I took off from my house in the North Tabor neighborhood around noon on Saturday March 30th. Yeah, I should have taken off earlier, but I knew I didn’t have a long ride. Plus, after six months of not camping, it took a little bit longer than expected to get everything together.

The first third of the ride is not exciting, a trek through the eastern suburbs on busy roads. I could have just taken the light rail to shave off some of the riding, but it wouldn’t have shaved off much time, so I rode instead. Plus, I needed the riding, after a lack of long rides over the winter.

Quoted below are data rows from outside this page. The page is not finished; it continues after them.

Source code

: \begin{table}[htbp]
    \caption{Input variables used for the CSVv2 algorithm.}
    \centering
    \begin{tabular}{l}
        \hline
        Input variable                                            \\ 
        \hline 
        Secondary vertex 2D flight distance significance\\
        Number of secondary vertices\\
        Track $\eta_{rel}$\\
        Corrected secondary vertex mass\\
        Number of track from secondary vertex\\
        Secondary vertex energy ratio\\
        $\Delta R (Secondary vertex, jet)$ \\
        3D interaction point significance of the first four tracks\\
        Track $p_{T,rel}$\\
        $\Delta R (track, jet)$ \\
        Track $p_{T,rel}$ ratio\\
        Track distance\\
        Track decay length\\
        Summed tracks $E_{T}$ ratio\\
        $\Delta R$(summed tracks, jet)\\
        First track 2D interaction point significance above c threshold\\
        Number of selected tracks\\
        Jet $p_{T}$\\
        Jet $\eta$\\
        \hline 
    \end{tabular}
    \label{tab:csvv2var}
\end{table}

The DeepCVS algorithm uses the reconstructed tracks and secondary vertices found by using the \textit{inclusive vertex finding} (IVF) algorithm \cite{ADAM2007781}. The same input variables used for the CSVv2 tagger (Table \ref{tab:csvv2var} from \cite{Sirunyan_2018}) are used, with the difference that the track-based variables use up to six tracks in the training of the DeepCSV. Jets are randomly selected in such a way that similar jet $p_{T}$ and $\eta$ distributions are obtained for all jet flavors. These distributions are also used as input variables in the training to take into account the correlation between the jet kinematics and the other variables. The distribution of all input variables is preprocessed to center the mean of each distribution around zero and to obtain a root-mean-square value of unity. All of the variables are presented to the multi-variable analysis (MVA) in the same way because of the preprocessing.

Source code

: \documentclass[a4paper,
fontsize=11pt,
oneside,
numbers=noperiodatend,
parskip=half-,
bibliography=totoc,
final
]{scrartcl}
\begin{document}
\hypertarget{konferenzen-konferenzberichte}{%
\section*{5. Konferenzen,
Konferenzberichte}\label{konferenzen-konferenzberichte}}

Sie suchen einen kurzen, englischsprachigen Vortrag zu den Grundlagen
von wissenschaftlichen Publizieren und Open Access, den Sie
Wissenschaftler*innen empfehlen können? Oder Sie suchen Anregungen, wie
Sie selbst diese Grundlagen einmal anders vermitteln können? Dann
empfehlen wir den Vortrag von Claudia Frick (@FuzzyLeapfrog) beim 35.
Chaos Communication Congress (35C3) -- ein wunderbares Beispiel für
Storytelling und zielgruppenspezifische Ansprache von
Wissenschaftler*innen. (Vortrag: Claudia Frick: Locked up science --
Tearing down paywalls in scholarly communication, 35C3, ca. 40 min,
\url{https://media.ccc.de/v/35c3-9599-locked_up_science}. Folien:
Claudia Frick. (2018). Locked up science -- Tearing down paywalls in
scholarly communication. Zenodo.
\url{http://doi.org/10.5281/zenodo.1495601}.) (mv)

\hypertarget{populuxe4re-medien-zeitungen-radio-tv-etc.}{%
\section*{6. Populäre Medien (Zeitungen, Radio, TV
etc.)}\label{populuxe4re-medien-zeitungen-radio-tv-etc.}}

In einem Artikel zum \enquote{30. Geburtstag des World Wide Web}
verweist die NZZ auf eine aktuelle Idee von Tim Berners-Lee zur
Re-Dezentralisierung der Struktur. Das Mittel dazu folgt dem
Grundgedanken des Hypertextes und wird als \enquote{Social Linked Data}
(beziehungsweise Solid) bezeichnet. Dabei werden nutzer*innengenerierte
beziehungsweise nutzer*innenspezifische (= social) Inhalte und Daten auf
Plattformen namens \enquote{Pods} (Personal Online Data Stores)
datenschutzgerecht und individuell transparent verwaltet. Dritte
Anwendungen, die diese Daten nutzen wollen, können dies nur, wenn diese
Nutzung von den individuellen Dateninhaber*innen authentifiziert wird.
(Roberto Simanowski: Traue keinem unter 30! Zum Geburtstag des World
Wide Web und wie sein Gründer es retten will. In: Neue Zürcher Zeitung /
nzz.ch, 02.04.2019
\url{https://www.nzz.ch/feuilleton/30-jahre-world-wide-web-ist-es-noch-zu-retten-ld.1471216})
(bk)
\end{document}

But then I crossed the Sandy River just east of Troutdale, and things got much better. Now I was in the country. A smile came across my face. The road was busy, as to be expected on a nice weekend, but I tried to not let it bother me too much. The sites along the way were humming with tourists. So my stops were pretty perfunctory, just enough time to savor the moment and head on. (And there’s lots of moments to savor!)

I didn’t see much evidence of the fire. The only noticeable places were the last four miles of the ride, between Multnomah Falls and Ainsworth. Here, the fire came down to the road. I saw plenty of blackened tree trunks. There were a few spots of clear cuts. And the area around Oneonta Gorge and Tunnel were closed off from the damage. I’m sure I’d see more evidence of fire if I continued further east (the fire began seven miles east of Ainsworth). But I was happy that the fire didn’t devastate everything.

I rolled into Ainsworth State Park around 5:30 PM. The park was busy, but not full. And to my surprise, I found actual hiker/biker sites! This is new. I typically try to get a spot in the wooded tent loop, since the unofficial hiker/biker over the past few years has been a grassy field near the horseshoe pits. But Oregon State Parks went ahead and built a true hiker/biker area, with several spots for tents and “hitching posts” to lock up bikes. But it still feels “undone” as there’s a fire pit with bench but no picnic table. Also, some food storage lockers would be a nice touch. Still, it’s a nice start.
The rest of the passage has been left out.